The existing big boys all got A-licences but new, smaller firms found it very hard to get one.
After the Second World War and the arrival of a Labour Government, the Transport Act of 1947 brought in nationalization to road haulage. Most of the big boys, with the A-licences, were bought over and British Road Services, BRS, began. Smaller, local firms were able to stay private, with a B-licence limiting them to a distance of twenty-five miles from their base. Those with C-licences, transporting only their own goods, were also left free. There were more changes and minor messings around when the Conservatives got back into power in 1953, with partial denationalization. But a system of A-, B- and C-licences still remained in 1958 when Eddie Stobart set himself up in business.
‘As I remember it,’ says Eddie, ‘an A-licence meant you could carry goods for anyone, anywhere, over any distance. Robsons in Carlisle, for example, always had an A-licence, but they were huge. I think the only firm in our area who had an A-licence was Tysons of Caldbeck.
‘You had to go to a Ministry of Transport tribunal if you wanted to get that sort of licence. You had to prove a need for it, that there was local demand, and also that the railways couldn’t do it. The railways could object, which they did, and stop you getting an A-licence.
‘What I had was a B-licence. I could transport other people’s goods locally, or my own over any distance. I was doing roughly half and half. When we went to ICI at Middlesbrough to pick up slag, I was transporting my own goods because I’d bought it. A C-licence meant you could only transport your own goods.’
By the time Edward fell in love with lorries and decided to move into Carlisle, the laws had changed again. In 1968, the Labour Government’s Transport Bill did away with thirty-five years of restrictions. A- and B-licences were scrapped; all hauliers, of any size, were suddenly free to transport goods over any distance.
Without realizing it, Edward was fortunate to come into the haulage business at the time he did. Ten years earlier and he would have found it very much harder. On the other hand, there were immediately hordes of little lorry firms again.
In 1976, some 900,000 lorries were trundling around Britain, a great many of them owned by small-time, agricultural contractors and part-time hauliers such as the Stobarts. All were competing for business, all hoping to grow and expand.

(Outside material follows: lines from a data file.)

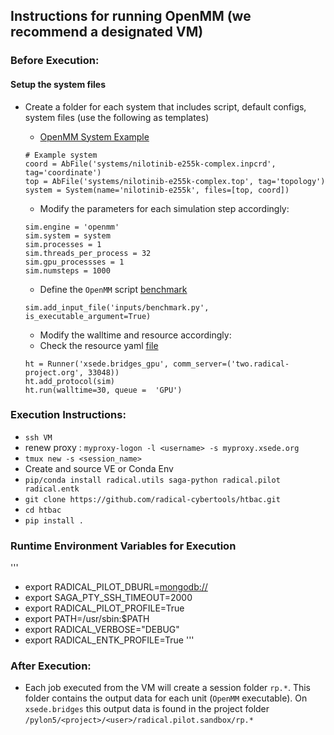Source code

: 
## Instructions for running OpenMM (we recommend a designated VM)

### Before Execution:

#### Setup the system files 

* Create a folder for each system that includes script, default configs, system files (use the following as templates) 

    * [OpenMM System Example](https://github.com/radical-cybertools/htbac/blob/master/examples/openmm/openmm_example.py#L6-L8) 

    ```
    # Example system
    coord = AbFile('systems/nilotinib-e255k-complex.inpcrd', tag='coordinate')
    top = AbFile('systems/nilotinib-e255k-complex.top', tag='topology')
    system = System(name='nilotinib-e255k', files=[top, coord])
    ```
    * Modify the parameters for each simulation step accordingly: 
    
    ```
    sim.engine = 'openmm'
    sim.system = system
    sim.processes = 1
    sim.threads_per_process = 32
    sim.gpu_processses = 1
    sim.numsteps = 1000

    ```

    * Define the `OpenMM` script [benchmark](https://github.com/radical-cybertools/htbac/blob/master/examples/inputs/benchmark.py#L17-L18) 

    ```
    sim.add_input_file('inputs/benchmark.py', is_executable_argument=True)

    ```
    
    * Modify the walltime and resource accordingly:
    * Check the resource yaml [file](https://github.com/radical-cybertools/htbac/blob/master/htbac/resources.yaml#L274)

    ```
    ht = Runner('xsede.bridges_gpu', comm_server=('two.radical-project.org', 33048))
    ht.add_protocol(sim)
    ht.run(walltime=30, queue =  'GPU')

    ```

### Execution Instructions: 

* `ssh VM`
* renew proxy : `myproxy-logon -l <username> -s myproxy.xsede.org`
* `tmux new -s <session_name>` 
* Create and source VE or Conda Env
* `pip/conda install radical.utils saga-python radical.pilot radical.entk`
* `git clone https://github.com/radical-cybertools/htbac.git`
* `cd htbac`
* `pip install .`

### Runtime Environment Variables for Execution 

'''
* export RADICAL_PILOT_DBURL=<mongodb://>
* export SAGA_PTY_SSH_TIMEOUT=2000
* export RADICAL_PILOT_PROFILE=True
* export PATH=/usr/sbin:$PATH
* export RADICAL_VERBOSE="DEBUG"
* export RADICAL_ENTK_PROFILE=True
'''

### After Execution:

* Each job executed from the VM will create a session folder `rp.*`. This folder contains the output data for each unit (`OpenMM` executable). On `xsede.bridges` this output data is found in the project folder `/pylon5/<project>/<user>/radical.pilot.sandbox/rp.*`




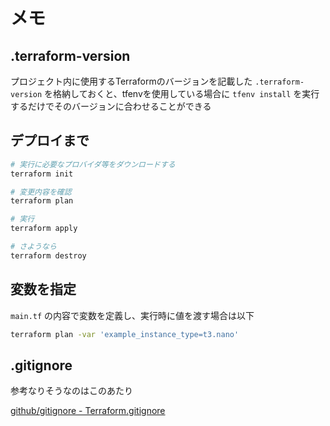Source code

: # メモ

## .terraform-version

プロジェクト内に使用するTerraformのバージョンを記載した `.terraform-version` を格納しておくと、tfenvを使用している場合に `tfenv install` を実行するだけでそのバージョンに合わせることができる

## デプロイまで

```sh
# 実行に必要なプロバイダ等をダウンロードする
terraform init

# 変更内容を確認
terraform plan

# 実行
terraform apply

# さようなら
terraform destroy
```

## 変数を指定

`main.tf` の内容で変数を定義し、実行時に値を渡す場合は以下

```sh
terraform plan -var 'example_instance_type=t3.nano'
```

## .gitignore

参考なりそうなのはこのあたり

[github/gitignore - Terraform.gitignore](https://github.com/github/gitignore/blob/main/Terraform.gitignore)
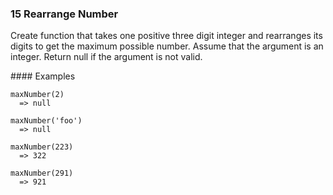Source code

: ### 15 Rearrange Number

Create function that takes one positive three digit integer and rearranges its digits to get the maximum possible number. Assume that the argument is an integer. Return null if the argument is not valid.

#### Examples

```
maxNumber(2)
  => null
```

```
maxNumber('foo')
  => null
```

```
maxNumber(223)
  => 322
```

```
maxNumber(291)
  => 921
```
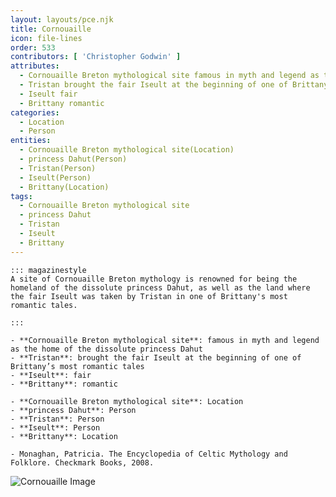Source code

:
 ```yaml
---
layout: layouts/pce.njk
title: Cornouaille
icon: file-lines
order: 533
contributors: [ 'Christopher Godwin' ]
attributes:
  - Cornouaille Breton mythological site famous in myth and legend as the home of the dissolute princess Dahut
  - Tristan brought the fair Iseult at the beginning of one of Brittany’s most romantic tales
  - Iseult fair
  - Brittany romantic
categories:
  - Location
  - Person
entities:
  - Cornouaille Breton mythological site(Location)
  - princess Dahut(Person)
  - Tristan(Person)
  - Iseult(Person)
  - Brittany(Location)
tags:
  - Cornouaille Breton mythological site
  - princess Dahut
  - Tristan
  - Iseult
  - Brittany
---
```

``` tab [group1:Info]
::: magazinestyle
A site of Cornouaille Breton mythology is renowned for being the homeland of the dissolute princess Dahut, as well as the land where the fair Iseult was taken by Tristan in one of Brittany's most romantic tales.

:::
```
``` tab [group1:Attributes]
- **Cornouaille Breton mythological site**: famous in myth and legend as the home of the dissolute princess Dahut
- **Tristan**: brought the fair Iseult at the beginning of one of Brittany’s most romantic tales
- **Iseult**: fair
- **Brittany**: romantic
```
``` tab [group1:Entities]
- **Cornouaille Breton mythological site**: Location
- **princess Dahut**: Person
- **Tristan**: Person
- **Iseult**: Person
- **Brittany**: Location
```
``` tab [group1:Sources]
- Monaghan, Patricia. The Encyclopedia of Celtic Mythology and Folklore. Checkmark Books, 2008.
```
![Cornouaille Image](https://upload.wikimedia.org/wikipedia/commons/8/8e/Map-Bro-Gernev.png)
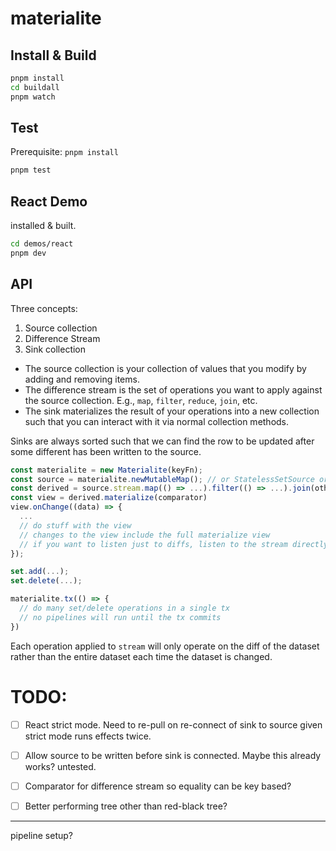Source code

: # materialite

## Install & Build

```sh
pnpm install
cd buildall
pnpm watch
```

## Test

Prerequisite: `pnpm install`

```sh
pnpm test
```

## React Demo

installed & built.

```sh
cd demos/react
pnpm dev
```

## API

Three concepts:

1. Source collection
2. Difference Stream
3. Sink collection

- The source collection is your collection of values that you modify by adding and removing items.
- The difference stream is the set of operations you want to apply against the source collection. E.g., `map`, `filter`, `reduce`, `join`, etc.
- The sink materializes the result of your operations into a new collection such that you can interact with it via normal collection methods.

Sinks are always sorted such that we can find the row to be updated after some different has been written to the source.

```ts
const materialite = new Materialite(keyFn);
const source = materialite.newMutableMap(); // or StatelessSetSource or PersistentSetSource
const derived = source.stream.map(() => ...).filter(() => ...).join(otherStream, keyFn, keyFn2).reduce(() => ...);
const view = derived.materialize(comparator)
view.onChange((data) => {
  ...
  // do stuff with the view
  // changes to the view include the full materialize view
  // if you want to listen just to diffs, listen to the stream directly
});

set.add(...);
set.delete(...);

materialite.tx(() => {
  // do many set/delete operations in a single tx
  // no pipelines will run until the tx commits
})
```

Each operation applied to `stream` will only operate on the diff of the dataset rather than the entire dataset each time the dataset is changed.

# TODO:

- [ ] React strict mode. Need to re-pull on re-connect of sink to source given strict mode runs effects twice.
- [ ] Allow source to be written before sink is connected. Maybe this already works? untested.
- [ ] Comparator for difference stream so equality can be key based?
- [ ] Better performing tree other than red-black tree?


----

pipeline setup?

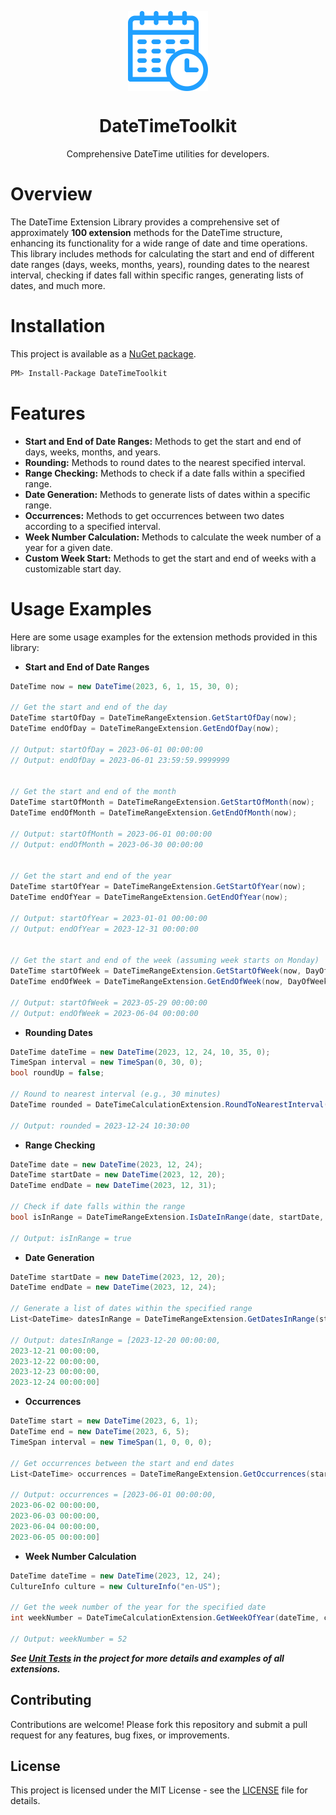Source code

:<p align="center">
  <img width="128" align="center" src="/assets/logo/calendar-icon.png">
</p>
<h1 align="center">
  DateTimeToolkit
</h1>
<p align="center">
  Comprehensive DateTime utilities for developers.
</p>

# Overview
The DateTime Extension Library provides a comprehensive set of approximately <b>100 extension</b> methods for the DateTime structure, enhancing its functionality for 
a wide range of date and time operations. This library includes methods for calculating the start and end of different date ranges (days, weeks, months, years), 
rounding dates to the nearest interval, checking if dates fall within specific ranges, generating lists of dates, and much more.

# Installation
This project is available as a [NuGet package](https://www.nuget.org/packages/DateTimeToolkit).

```sh
PM> Install-Package DateTimeToolkit
```

# Features
* <b>Start and End of Date Ranges:</b> Methods to get the start and end of days, weeks, months, and years.
* <b>Rounding:</b> Methods to round dates to the nearest specified interval.
* <b>Range Checking:</b> Methods to check if a date falls within a specified range.
* <b>Date Generation:</b> Methods to generate lists of dates within a specific range.
* <b>Occurrences:</b> Methods to get occurrences between two dates according to a specified interval.
* <b>Week Number Calculation:</b> Methods to calculate the week number of a year for a given date.
* <b>Custom Week Start:</b> Methods to get the start and end of weeks with a customizable start day.

# Usage Examples
Here are some usage examples for the extension methods provided in this library:

* <b>Start and End of Date Ranges</b>
```csharp
DateTime now = new DateTime(2023, 6, 1, 15, 30, 0);

// Get the start and end of the day
DateTime startOfDay = DateTimeRangeExtension.GetStartOfDay(now);
DateTime endOfDay = DateTimeRangeExtension.GetEndOfDay(now);

// Output: startOfDay = 2023-06-01 00:00:00
// Output: endOfDay = 2023-06-01 23:59:59.9999999


// Get the start and end of the month
DateTime startOfMonth = DateTimeRangeExtension.GetStartOfMonth(now);
DateTime endOfMonth = DateTimeRangeExtension.GetEndOfMonth(now);

// Output: startOfMonth = 2023-06-01 00:00:00
// Output: endOfMonth = 2023-06-30 00:00:00


// Get the start and end of the year
DateTime startOfYear = DateTimeRangeExtension.GetStartOfYear(now);
DateTime endOfYear = DateTimeRangeExtension.GetEndOfYear(now);

// Output: startOfYear = 2023-01-01 00:00:00
// Output: endOfYear = 2023-12-31 00:00:00


// Get the start and end of the week (assuming week starts on Monday)
DateTime startOfWeek = DateTimeRangeExtension.GetStartOfWeek(now, DayOfWeek.Monday);
DateTime endOfWeek = DateTimeRangeExtension.GetEndOfWeek(now, DayOfWeek.Monday);

// Output: startOfWeek = 2023-05-29 00:00:00
// Output: endOfWeek = 2023-06-04 00:00:00
```

* <b>Rounding Dates</b>
```csharp
DateTime dateTime = new DateTime(2023, 12, 24, 10, 35, 0);
TimeSpan interval = new TimeSpan(0, 30, 0);
bool roundUp = false;

// Round to nearest interval (e.g., 30 minutes)
DateTime rounded = DateTimeCalculationExtension.RoundToNearestInterval(dateTime, interval, roundUp);

// Output: rounded = 2023-12-24 10:30:00
```

* <b>Range Checking</b>

```csharp
DateTime date = new DateTime(2023, 12, 24);
DateTime startDate = new DateTime(2023, 12, 20);
DateTime endDate = new DateTime(2023, 12, 31);

// Check if date falls within the range
bool isInRange = DateTimeRangeExtension.IsDateInRange(date, startDate, endDate);

// Output: isInRange = true
```

* <b>Date Generation</b>

```csharp
DateTime startDate = new DateTime(2023, 12, 20);
DateTime endDate = new DateTime(2023, 12, 24);

// Generate a list of dates within the specified range
List<DateTime> datesInRange = DateTimeRangeExtension.GetDatesInRange(startDate, endDate);

// Output: datesInRange = [2023-12-20 00:00:00,
2023-12-21 00:00:00,
2023-12-22 00:00:00,
2023-12-23 00:00:00,
2023-12-24 00:00:00]
```

* <b>Occurrences</b>

```csharp
DateTime start = new DateTime(2023, 6, 1);
DateTime end = new DateTime(2023, 6, 5);
TimeSpan interval = new TimeSpan(1, 0, 0, 0);

// Get occurrences between the start and end dates
List<DateTime> occurrences = DateTimeRangeExtension.GetOccurrences(start, end, interval);

// Output: occurrences = [2023-06-01 00:00:00, 
2023-06-02 00:00:00,
2023-06-03 00:00:00, 
2023-06-04 00:00:00,
2023-06-05 00:00:00]
```

* <b>Week Number Calculation</b>

```csharp
DateTime dateTime = new DateTime(2023, 12, 24);
CultureInfo culture = new CultureInfo("en-US");

// Get the week number of the year for the specified date
int weekNumber = DateTimeCalculationExtension.GetWeekOfYear(dateTime, culture);

// Output: weekNumber = 52
```


*<b>See [Unit Tests](https://github.com/hoseinprg/DateTimeToolkit/tree/master/test/DateTimeToolkit.Tests) in the project for more details and examples of all extensions.</b>*


## Contributing

Contributions are welcome! Please fork this repository and submit a pull request for any features, bug fixes, or improvements.

## License

This project is licensed under the MIT License - see the [LICENSE](https://github.com/hoseinprg/DateTimeToolkit/blob/master/LICENSE) file for details.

The premises Edward moved into in Carlisle in 1976 were in Greystone Road, quite near the middle of the city, not far from Brunton Park, world-famous home of Carlisle United FC. It was the time when, back in the 1974–75 season, CUFC surprised, nay amazed, everyone by getting into the First Division. On 24 August 1974, they beat Tottenham Hotspur at Brunton Park, 1–0, before a crowd of 18,426 and, after three games, they zoomed to the top of the league. A perilous position, from which they soon grew dizzy and fell fast. They lasted only one season in the top flight, before dropping back to the Second Division.
But it did mean that, on match days in 1976, there were still quite reasonable crowds coming to watch Carlisle – some of whom took advantage of temporary, match-day-only parking spaces in the rather tatty, rather limited new premises of Eddie Stobart Ltd in Greystone Road. It made Edward and his staff a few bob, which went into the joint kitty to pay for cornflakes, milk, chips and other necessities of life.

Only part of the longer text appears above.